MARBLEHEAD — A Marblehead tuna broker has been cleared of federal charges that he orchestrated a scheme to illegally catch and export bluefin tuna. 

Robert Kliss and his Lynn-based business North Atlantic Traders were found not guilty of charges that included conspiracy, smuggling and falsifying records, by a U.S. District Court jury on Friday. 

Kliss, his business and a captain-for-hire, John Cafiero, were indicted in April following a four-year investigation by the National Oceanic and Atmospheric Administration (NOAA) and federal prosecutors. 

The allegations came to the attention of investigators in 2012, after a member of the crew on the famous fishing boat the F/V Hannah Boden came back from a swordfishing trip off the coast of Long Island, New York, and reported to the boat's manager that Cafiero had also been fishing for bluefin. 

That would have been illegal, since catch limits for bluefin tuna had already been reached months earlier. Investigators were also told that Cafiero had caught more than the three-tuna-a day limit that would have been in effect if the catch limits hadn't already been reached. The fish were then moved to other boats to elude detection.  

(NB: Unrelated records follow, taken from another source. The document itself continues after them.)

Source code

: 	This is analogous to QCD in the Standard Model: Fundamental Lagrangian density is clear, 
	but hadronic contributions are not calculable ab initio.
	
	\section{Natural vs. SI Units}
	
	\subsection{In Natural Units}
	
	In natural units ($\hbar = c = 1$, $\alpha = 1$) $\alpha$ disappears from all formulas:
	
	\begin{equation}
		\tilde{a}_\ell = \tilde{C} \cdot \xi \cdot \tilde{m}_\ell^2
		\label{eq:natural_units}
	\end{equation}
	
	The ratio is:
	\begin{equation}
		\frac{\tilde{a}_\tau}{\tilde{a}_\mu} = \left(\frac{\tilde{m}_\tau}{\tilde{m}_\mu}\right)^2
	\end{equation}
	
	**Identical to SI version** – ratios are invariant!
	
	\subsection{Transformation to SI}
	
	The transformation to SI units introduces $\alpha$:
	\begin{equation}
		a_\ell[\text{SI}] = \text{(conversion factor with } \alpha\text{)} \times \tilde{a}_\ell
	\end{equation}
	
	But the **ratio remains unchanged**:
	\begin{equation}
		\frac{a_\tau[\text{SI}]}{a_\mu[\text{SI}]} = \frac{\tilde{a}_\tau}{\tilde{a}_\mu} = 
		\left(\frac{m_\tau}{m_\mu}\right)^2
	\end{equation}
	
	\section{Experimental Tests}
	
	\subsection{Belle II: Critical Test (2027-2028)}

Investigators were told by other fishermen in New York that the bluefin tuna were being moved onto a truck bearing the name of North Atlantic Traders. 

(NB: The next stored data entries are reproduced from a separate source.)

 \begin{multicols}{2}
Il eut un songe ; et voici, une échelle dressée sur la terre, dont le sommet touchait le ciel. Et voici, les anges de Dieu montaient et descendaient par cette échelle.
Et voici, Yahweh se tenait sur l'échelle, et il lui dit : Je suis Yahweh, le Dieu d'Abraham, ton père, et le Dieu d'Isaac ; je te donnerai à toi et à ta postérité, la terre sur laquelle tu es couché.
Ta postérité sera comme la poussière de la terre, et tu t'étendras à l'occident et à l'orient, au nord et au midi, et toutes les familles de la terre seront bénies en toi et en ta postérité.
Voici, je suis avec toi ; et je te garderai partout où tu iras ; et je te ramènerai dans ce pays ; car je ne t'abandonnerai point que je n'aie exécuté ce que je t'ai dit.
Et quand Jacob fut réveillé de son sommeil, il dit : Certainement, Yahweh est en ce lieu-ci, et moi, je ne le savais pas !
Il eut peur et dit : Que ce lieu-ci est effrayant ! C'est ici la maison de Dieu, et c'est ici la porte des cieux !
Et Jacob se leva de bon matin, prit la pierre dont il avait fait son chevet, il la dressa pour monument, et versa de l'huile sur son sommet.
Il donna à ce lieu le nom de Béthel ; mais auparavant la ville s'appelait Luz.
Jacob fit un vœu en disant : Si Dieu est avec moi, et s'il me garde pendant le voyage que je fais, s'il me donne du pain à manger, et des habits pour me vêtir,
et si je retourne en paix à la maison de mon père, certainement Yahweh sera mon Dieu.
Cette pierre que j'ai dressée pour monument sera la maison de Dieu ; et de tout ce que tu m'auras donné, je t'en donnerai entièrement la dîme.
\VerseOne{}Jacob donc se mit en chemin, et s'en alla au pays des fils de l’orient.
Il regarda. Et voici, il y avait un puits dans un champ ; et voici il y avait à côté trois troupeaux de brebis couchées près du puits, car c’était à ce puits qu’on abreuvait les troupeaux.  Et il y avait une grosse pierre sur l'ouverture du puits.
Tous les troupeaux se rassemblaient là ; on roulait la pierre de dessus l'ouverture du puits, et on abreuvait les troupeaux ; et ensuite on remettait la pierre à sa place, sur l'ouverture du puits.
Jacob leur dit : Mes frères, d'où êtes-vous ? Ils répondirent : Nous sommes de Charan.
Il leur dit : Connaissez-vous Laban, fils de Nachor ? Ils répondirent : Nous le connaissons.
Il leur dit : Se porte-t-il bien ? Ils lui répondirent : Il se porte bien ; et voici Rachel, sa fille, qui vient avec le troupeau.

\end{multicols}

Investigators alleged that Kliss then arranged to export the tuna to Japan, netting $135,000 from the sales. 

One of the New York fishermen who was a government witness, Michael Papajohn, pleaded guilty in New York to a misdemeanor charge involving violating fishing regulations in 2015. During that proceeding, Papajohn stipulated that he and Kliss had never discussed the status of any fishing permits — something Kliss's attorneys discovered on the eve of trial. 

Prosecutors were preparing to elicit testimony at trial to the effect that Papajohn and Kliss had specifically discussed the lack of a New York permit and that Kliss purportedly had said they would rely on his Massachusetts permit. Judge William Young barred prosecutors from eliciting that testimony. 

During the trial, lawyers for Kliss and his firm also elicited testimony from witnesses who said they were pressured into implicating Kliss and his firm, said Kliss's attorney, Barry Pollack, in announcing the verdict. 

Charges against two witnesses were reduced to misdemeanors. Two other witnesses became part of a confidential informant program. 

"The jury could see how federal agents pressured witnesses to make exaggerated statements and engaged in other misconduct," said Pollack in a press release. 

Pollack also had evidence that Kliss was in British Columbia at the time he was allegedly conducting part of the scheme. 

Cafiero, the captain, pleaded guilty to two counts in the case prior to trial and is scheduled to be sentenced in November.